Clients ask me for strategies for increasing movement during the holidays. I highly recommend seizing every opportunity to stand instead of sit. If you have an adjustable desk and can stand for at least half of your work time, great. Build opportunities to walk during work meetings or phone calls. Sometimes a hiking buddy actually starts a conference as we return to our cars after a hike. Increase daily movement however you can.

Below are more suggestions for increasing movement, encouraging wellness at home, and maintaining hiking mileage during winter.

Increase Movement During Breaks

  1. Set an alarm. Remind yourself to move every hour. Use five minutes to stretch, toss laundry in the drier, place dishes in the dishwasher, or run the vacuum cleaner.
  2. Play music. Vigorously dance to encourage blood flow. Not only is this fun, but it will help minimize brain fog and maximize alertness.
  3. Incorporate movement at your desk. Set up a workstation at your treadmill, use an exercycle, or try a step-in-place device. Set up stretching bands, TRX loops or a pullup bar and grab a few repetitions as a break.
  4. Plan short breaks between video sessions. Grab a few short walks in the neighborhood, hug your pet or child, get a healthy snack, or sit outside in the sun and ground barefoot. Yes, even in the dead of winter or while it’s raining – invest in a golf umbrella and comfy blanket. It’s made that much of a difference for me.

Take Additional Steps Toward Health at Home

  1. Keep water nearby at all times. Take your body weight in pounds and divide it in half. Shoot for drinking that number of ounces daily, more if you’re exercising vigorously for an extended period of time (i.e. hiking). Once you empty your water bottle, get up and fill it. The tactile reminder will encourage you to move more often.
  2. Make it hard to get high-caloric density snacks. Even better, don’t buy them; once you bring junk food into the house, you’ll either eat it or throw it out. Have ready-made hummus, veggies, hard-boiled eggs, sliced fruit, cheeses, or nuts to eat instead.
  3. Include several options for managing your stress. Try taking deep, cleansing breaths whenever you feel stressed. Give the suggestions above a try. Or stare out the window and let your mind wander.
  4. Nap. If you find yourself getting sleepy or increasingly frustrated and you have twenty minutes to spare, grab a catnap. You’ll feel much better than if you use caffeine or sugar to provide a temporary boost.

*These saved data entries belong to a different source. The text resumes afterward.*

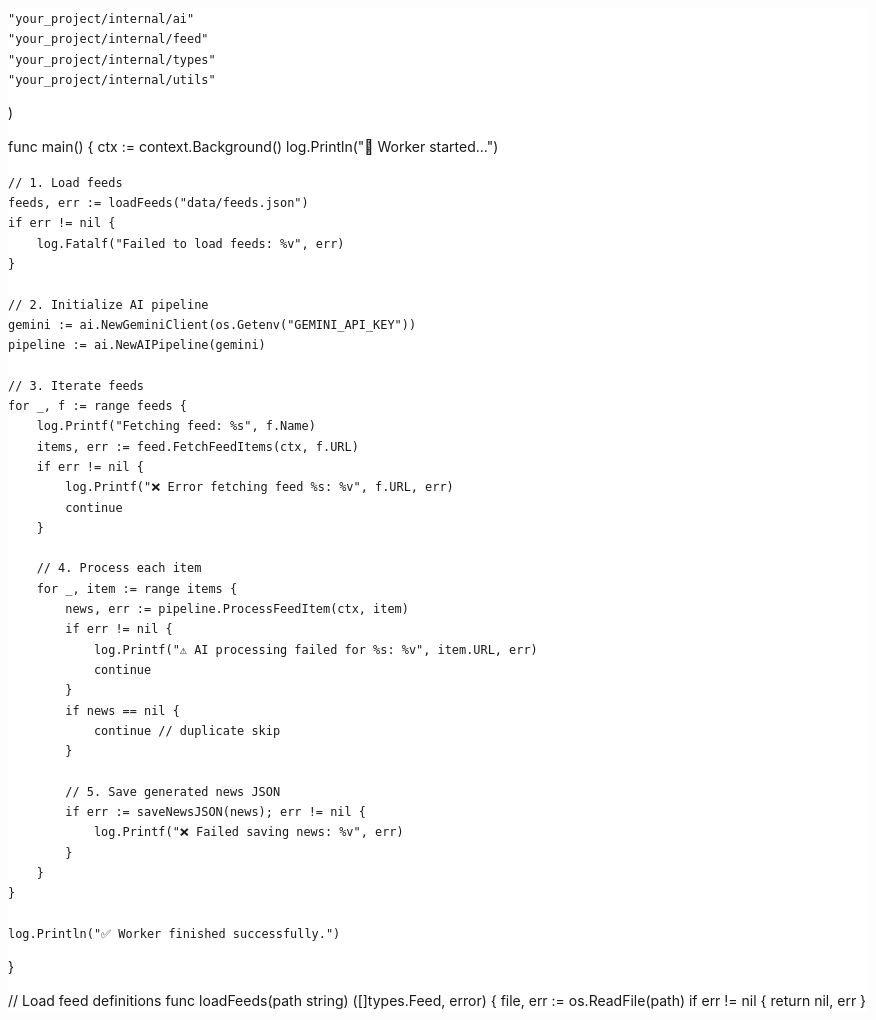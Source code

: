 	"your_project/internal/ai"
	"your_project/internal/feed"
	"your_project/internal/types"
	"your_project/internal/utils"
)

func main() {
	ctx := context.Background()
	log.Println("🚀 Worker started...")

	// 1. Load feeds
	feeds, err := loadFeeds("data/feeds.json")
	if err != nil {
		log.Fatalf("Failed to load feeds: %v", err)
	}

	// 2. Initialize AI pipeline
	gemini := ai.NewGeminiClient(os.Getenv("GEMINI_API_KEY"))
	pipeline := ai.NewAIPipeline(gemini)

	// 3. Iterate feeds
	for _, f := range feeds {
		log.Printf("Fetching feed: %s", f.Name)
		items, err := feed.FetchFeedItems(ctx, f.URL)
		if err != nil {
			log.Printf("❌ Error fetching feed %s: %v", f.URL, err)
			continue
		}

		// 4. Process each item
		for _, item := range items {
			news, err := pipeline.ProcessFeedItem(ctx, item)
			if err != nil {
				log.Printf("⚠️ AI processing failed for %s: %v", item.URL, err)
				continue
			}
			if news == nil {
				continue // duplicate skip
			}

			// 5. Save generated news JSON
			if err := saveNewsJSON(news); err != nil {
				log.Printf("❌ Failed saving news: %v", err)
			}
		}
	}

	log.Println("✅ Worker finished successfully.")
}

// Load feed definitions
func loadFeeds(path string) ([]types.Feed, error) {
	file, err := os.ReadFile(path)
	if err != nil {
		return nil, err
	}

Maintain Mileage and Gain During Winter Months

If you enjoy hiking year-round and you want to maintain your mileage and gain during cold and snowy weather, try the following suggestions.

  1. Explore more-frequented trails near the city. This time of year, Pacific Northwest Trails are relatively empty. Cougar Mountain and Tiger Mountain both have tons of great low-elevation trails that provide wonderful hiking opportunities without much snow.
  2. Consider doing “laps” on a lower elevation hike. Cougar Mountain, for example, has plenty of miles of trails that you can link into longer outings. It all counts toward maintaining your hiking fitness.
  3. Plan hikes with work companions or friends. Committing to an accountability partner ensures that you follow through on your intention.
  4. Carry a pack at least once a week to maintain in-season fitness levels so that when you start ramping up you don’t have to start from scratch.
  5. Complete urban workouts with a pack. Hikes are not the only way to carry weight. Walk to the library to check out or return books. Visit the grocery store and carry groceries home in a pack. Take a garbage bag with you to pick up trash – the extra weight and bending and straightening act as a mini-workout.

With gas prices soaring, I make it a point never to use my car unless I have to drive more than a few miles. I combine local errands with dog walking and pack carrying so we’re both happy. Added benefit? We’re doing our part to save fuel and promote clean green living.